We established earlier that 10ac starts with 11 or 13, so for 7dn we have 4__6 with 1 or 3 for the second digit. The lower factor can’t be 4 (not a prime) or 4__ (giving a 6-digit product), so it’s 41 or 43 (n = 7) and the upper factor has n = 13, ie, it’s 79. For the difference to end in 6, we must have 43×79, so 7dn = 43:36. Then 10ac starts with 13, and it ends with 4 or 6 from 3dn; it can’t be 13:6 (already used at 15dn), so 10ac = 13:4, which makes 3dn = 67:4.
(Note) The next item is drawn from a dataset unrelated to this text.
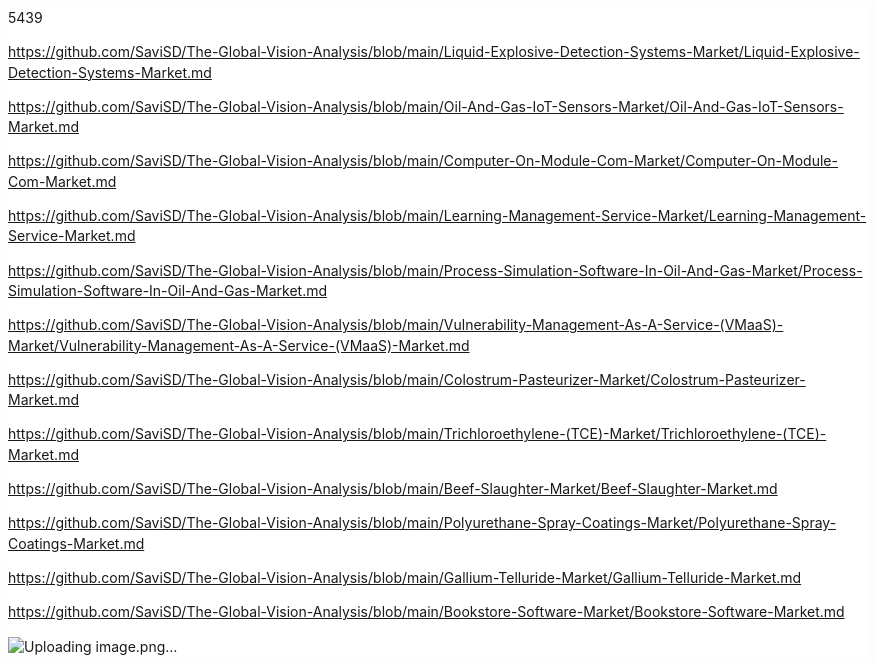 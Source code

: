 5439</p><p><a href="https://github.com/SaviSD/The-Global-Vision-Analysis/blob/main/Liquid-Explosive-Detection-Systems-Market/Liquid-Explosive-Detection-Systems-Market.md">https://github.com/SaviSD/The-Global-Vision-Analysis/blob/main/Liquid-Explosive-Detection-Systems-Market/Liquid-Explosive-Detection-Systems-Market.md</a></p><p><a href="https://github.com/SaviSD/The-Global-Vision-Analysis/blob/main/Oil-And-Gas-IoT-Sensors-Market/Oil-And-Gas-IoT-Sensors-Market.md">https://github.com/SaviSD/The-Global-Vision-Analysis/blob/main/Oil-And-Gas-IoT-Sensors-Market/Oil-And-Gas-IoT-Sensors-Market.md</a></p><p><a href="https://github.com/SaviSD/The-Global-Vision-Analysis/blob/main/Computer-On-Module-Com-Market/Computer-On-Module-Com-Market.md">https://github.com/SaviSD/The-Global-Vision-Analysis/blob/main/Computer-On-Module-Com-Market/Computer-On-Module-Com-Market.md</a></p><p><a href="https://github.com/SaviSD/The-Global-Vision-Analysis/blob/main/Learning-Management-Service-Market/Learning-Management-Service-Market.md">https://github.com/SaviSD/The-Global-Vision-Analysis/blob/main/Learning-Management-Service-Market/Learning-Management-Service-Market.md</a></p><p><a href="https://github.com/SaviSD/The-Global-Vision-Analysis/blob/main/Process-Simulation-Software-In-Oil-And-Gas-Market/Process-Simulation-Software-In-Oil-And-Gas-Market.md">https://github.com/SaviSD/The-Global-Vision-Analysis/blob/main/Process-Simulation-Software-In-Oil-And-Gas-Market/Process-Simulation-Software-In-Oil-And-Gas-Market.md</a></p><p><a href="https://github.com/SaviSD/The-Global-Vision-Analysis/blob/main/Vulnerability-Management-As-A-Service-(VMaaS)-Market/Vulnerability-Management-As-A-Service-(VMaaS)-Market.md">https://github.com/SaviSD/The-Global-Vision-Analysis/blob/main/Vulnerability-Management-As-A-Service-(VMaaS)-Market/Vulnerability-Management-As-A-Service-(VMaaS)-Market.md</a></p><p><a href="https://github.com/SaviSD/The-Global-Vision-Analysis/blob/main/Colostrum-Pasteurizer-Market/Colostrum-Pasteurizer-Market.md">https://github.com/SaviSD/The-Global-Vision-Analysis/blob/main/Colostrum-Pasteurizer-Market/Colostrum-Pasteurizer-Market.md</a></p><p><a href="https://github.com/SaviSD/The-Global-Vision-Analysis/blob/main/Trichloroethylene-(TCE)-Market/Trichloroethylene-(TCE)-Market.md">https://github.com/SaviSD/The-Global-Vision-Analysis/blob/main/Trichloroethylene-(TCE)-Market/Trichloroethylene-(TCE)-Market.md</a></p><p><a href="https://github.com/SaviSD/The-Global-Vision-Analysis/blob/main/Beef-Slaughter-Market/Beef-Slaughter-Market.md">https://github.com/SaviSD/The-Global-Vision-Analysis/blob/main/Beef-Slaughter-Market/Beef-Slaughter-Market.md</a></p><p><a href="https://github.com/SaviSD/The-Global-Vision-Analysis/blob/main/Polyurethane-Spray-Coatings-Market/Polyurethane-Spray-Coatings-Market.md">https://github.com/SaviSD/The-Global-Vision-Analysis/blob/main/Polyurethane-Spray-Coatings-Market/Polyurethane-Spray-Coatings-Market.md</a></p><p><a href="https://github.com/SaviSD/The-Global-Vision-Analysis/blob/main/Gallium-Telluride-Market/Gallium-Telluride-Market.md">https://github.com/SaviSD/The-Global-Vision-Analysis/blob/main/Gallium-Telluride-Market/Gallium-Telluride-Market.md</a></p><p><a href="https://github.com/SaviSD/The-Global-Vision-Analysis/blob/main/Bookstore-Software-Market/Bookstore-Software-Market.md">https://github.com/SaviSD/The-Global-Vision-Analysis/blob/main/Bookstore-Software-Market/Bookstore-Software-Market.md</a></p>
![Uploading image.png…]()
For 12dn we have _3_ and an n-sum of 7, so the lower factor has n ≤ 3. If it’s 13 (n = 2), the upper factor is 29 or 31 (n = 5), but the difference would be 16 or 18, which have too many digits. So the lower factor is 5 or 7 (n = 1) and the upper one is 37 (n = 6), the entry being 5:32 or 7:30. Then for 12ac we have _83_988, starting with 5 or 7. If the lower factor is a single digit, the maximum product is 7×(7 + 839988) = 5879965, which doesn’t have enough digits; it can’t be 58 or 78 (not a prime); if it’s 3 digits, the maximum is 783×(783 + 9988) = 8433693, still not having enough digits; if it’s 5 digits, the product would have more then 8 digits; so we must have a 4-digit prime matching _83_ and a difference of 988. The higher factor must then also have 4 digits, and the only odd 4-digit number appearing in column 6 of the grid is 6827, so the lower factor must be 6827 − 988 = 5839 and 12ac = 5839:988. To verify, 6827 = 6×1138 − 1 and 5839 = 6×973 + 1, so the n-sum is 1138 + 973 = 2111. And 12dn is now resolved as 12dn = 5:32, completing the grid.